[Stored data entries]
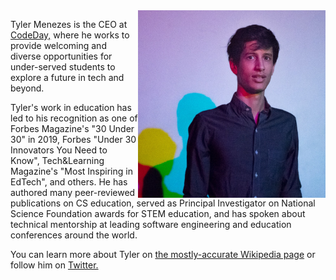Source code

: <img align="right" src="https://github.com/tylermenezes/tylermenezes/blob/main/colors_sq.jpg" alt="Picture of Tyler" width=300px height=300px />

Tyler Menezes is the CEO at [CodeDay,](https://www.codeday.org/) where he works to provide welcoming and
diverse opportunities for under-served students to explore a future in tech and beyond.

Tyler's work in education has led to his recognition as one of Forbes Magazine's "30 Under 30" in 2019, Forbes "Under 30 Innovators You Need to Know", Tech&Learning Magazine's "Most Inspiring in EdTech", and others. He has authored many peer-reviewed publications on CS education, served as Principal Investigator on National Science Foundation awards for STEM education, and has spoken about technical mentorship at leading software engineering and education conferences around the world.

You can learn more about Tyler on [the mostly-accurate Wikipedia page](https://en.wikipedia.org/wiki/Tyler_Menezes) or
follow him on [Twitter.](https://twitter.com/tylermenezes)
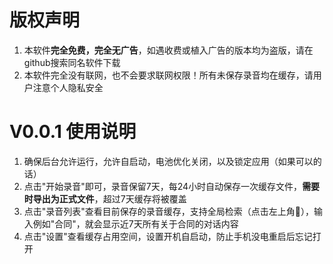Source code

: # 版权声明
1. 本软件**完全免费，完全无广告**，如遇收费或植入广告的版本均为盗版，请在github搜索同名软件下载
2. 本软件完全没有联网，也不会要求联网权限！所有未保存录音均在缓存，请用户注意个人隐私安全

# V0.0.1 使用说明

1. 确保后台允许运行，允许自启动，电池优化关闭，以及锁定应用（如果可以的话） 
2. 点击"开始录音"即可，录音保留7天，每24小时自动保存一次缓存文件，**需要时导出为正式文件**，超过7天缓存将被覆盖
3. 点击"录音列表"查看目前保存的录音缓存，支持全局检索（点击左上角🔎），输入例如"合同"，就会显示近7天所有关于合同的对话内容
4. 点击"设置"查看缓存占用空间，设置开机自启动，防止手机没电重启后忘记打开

--

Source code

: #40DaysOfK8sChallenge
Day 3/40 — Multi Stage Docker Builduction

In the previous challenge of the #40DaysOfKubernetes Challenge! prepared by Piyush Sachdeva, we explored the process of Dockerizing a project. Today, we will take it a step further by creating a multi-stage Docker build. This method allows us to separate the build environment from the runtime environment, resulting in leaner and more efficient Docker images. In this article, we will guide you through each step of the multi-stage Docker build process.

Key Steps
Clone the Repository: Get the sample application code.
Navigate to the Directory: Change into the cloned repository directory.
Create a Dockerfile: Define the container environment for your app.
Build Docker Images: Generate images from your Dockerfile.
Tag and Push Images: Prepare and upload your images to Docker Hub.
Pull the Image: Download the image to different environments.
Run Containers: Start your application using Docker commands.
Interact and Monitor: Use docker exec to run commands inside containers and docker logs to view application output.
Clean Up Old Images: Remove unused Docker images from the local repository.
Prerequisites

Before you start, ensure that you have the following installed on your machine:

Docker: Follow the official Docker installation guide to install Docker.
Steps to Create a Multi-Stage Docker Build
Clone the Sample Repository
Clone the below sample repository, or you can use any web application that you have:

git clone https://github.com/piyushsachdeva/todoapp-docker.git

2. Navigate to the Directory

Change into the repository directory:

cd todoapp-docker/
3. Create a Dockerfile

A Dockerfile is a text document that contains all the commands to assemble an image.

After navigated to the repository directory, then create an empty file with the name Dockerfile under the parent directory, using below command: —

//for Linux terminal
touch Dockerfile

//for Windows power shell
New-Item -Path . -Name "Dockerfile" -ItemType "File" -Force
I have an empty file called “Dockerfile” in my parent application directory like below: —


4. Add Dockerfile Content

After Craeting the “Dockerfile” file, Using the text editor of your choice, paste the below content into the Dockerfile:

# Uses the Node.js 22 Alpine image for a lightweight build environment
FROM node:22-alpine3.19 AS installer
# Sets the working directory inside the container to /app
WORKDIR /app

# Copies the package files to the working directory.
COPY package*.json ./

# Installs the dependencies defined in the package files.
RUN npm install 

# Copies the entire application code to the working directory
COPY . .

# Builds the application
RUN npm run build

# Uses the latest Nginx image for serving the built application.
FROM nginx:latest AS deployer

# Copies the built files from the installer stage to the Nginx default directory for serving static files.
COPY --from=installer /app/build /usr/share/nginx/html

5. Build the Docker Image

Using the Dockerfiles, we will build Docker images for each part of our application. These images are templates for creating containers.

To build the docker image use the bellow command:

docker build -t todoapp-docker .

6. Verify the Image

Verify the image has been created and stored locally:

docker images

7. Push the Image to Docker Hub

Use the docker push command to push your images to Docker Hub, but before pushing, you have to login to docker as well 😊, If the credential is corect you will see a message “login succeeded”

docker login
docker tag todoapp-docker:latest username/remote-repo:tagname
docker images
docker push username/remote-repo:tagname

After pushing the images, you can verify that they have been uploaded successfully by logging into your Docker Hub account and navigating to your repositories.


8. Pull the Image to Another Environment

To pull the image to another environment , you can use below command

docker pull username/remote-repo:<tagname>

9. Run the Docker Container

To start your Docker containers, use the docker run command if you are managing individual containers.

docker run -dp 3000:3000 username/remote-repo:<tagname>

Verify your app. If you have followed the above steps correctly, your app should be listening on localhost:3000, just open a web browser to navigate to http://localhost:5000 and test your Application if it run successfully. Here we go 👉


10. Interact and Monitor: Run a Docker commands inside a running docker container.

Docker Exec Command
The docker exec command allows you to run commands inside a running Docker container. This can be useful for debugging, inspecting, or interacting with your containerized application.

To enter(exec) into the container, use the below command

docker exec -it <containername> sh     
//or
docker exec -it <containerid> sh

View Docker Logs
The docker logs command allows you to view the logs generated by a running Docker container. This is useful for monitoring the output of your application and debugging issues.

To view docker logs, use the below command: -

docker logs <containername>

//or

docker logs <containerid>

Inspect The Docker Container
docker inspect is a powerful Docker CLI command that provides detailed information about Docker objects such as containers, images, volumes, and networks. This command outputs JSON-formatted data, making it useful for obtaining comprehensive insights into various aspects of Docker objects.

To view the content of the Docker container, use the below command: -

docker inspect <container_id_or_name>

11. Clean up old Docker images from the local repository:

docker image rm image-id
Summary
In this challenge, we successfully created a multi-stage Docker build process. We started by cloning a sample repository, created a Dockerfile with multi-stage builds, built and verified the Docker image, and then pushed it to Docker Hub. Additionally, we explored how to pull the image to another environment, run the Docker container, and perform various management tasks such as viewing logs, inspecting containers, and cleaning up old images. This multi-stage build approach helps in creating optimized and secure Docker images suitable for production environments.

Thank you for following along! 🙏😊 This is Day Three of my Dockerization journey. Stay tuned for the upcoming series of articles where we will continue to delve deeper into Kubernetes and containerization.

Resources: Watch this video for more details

---

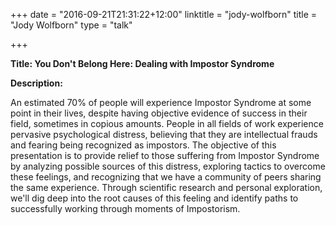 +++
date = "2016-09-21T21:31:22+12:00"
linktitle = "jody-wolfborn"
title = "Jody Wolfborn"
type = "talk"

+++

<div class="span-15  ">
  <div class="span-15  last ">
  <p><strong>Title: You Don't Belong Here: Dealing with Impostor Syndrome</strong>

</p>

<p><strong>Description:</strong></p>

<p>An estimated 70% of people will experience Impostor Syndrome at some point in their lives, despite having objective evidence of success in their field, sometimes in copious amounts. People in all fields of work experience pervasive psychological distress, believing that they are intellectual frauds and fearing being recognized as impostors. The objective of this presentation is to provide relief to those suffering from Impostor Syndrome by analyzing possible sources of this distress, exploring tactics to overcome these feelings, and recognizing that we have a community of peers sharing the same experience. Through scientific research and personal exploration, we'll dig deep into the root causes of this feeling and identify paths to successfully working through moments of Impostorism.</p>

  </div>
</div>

### Problem to solve
Go through the entries and count the lines where the word "login" appears; give only the count.

### Task output
2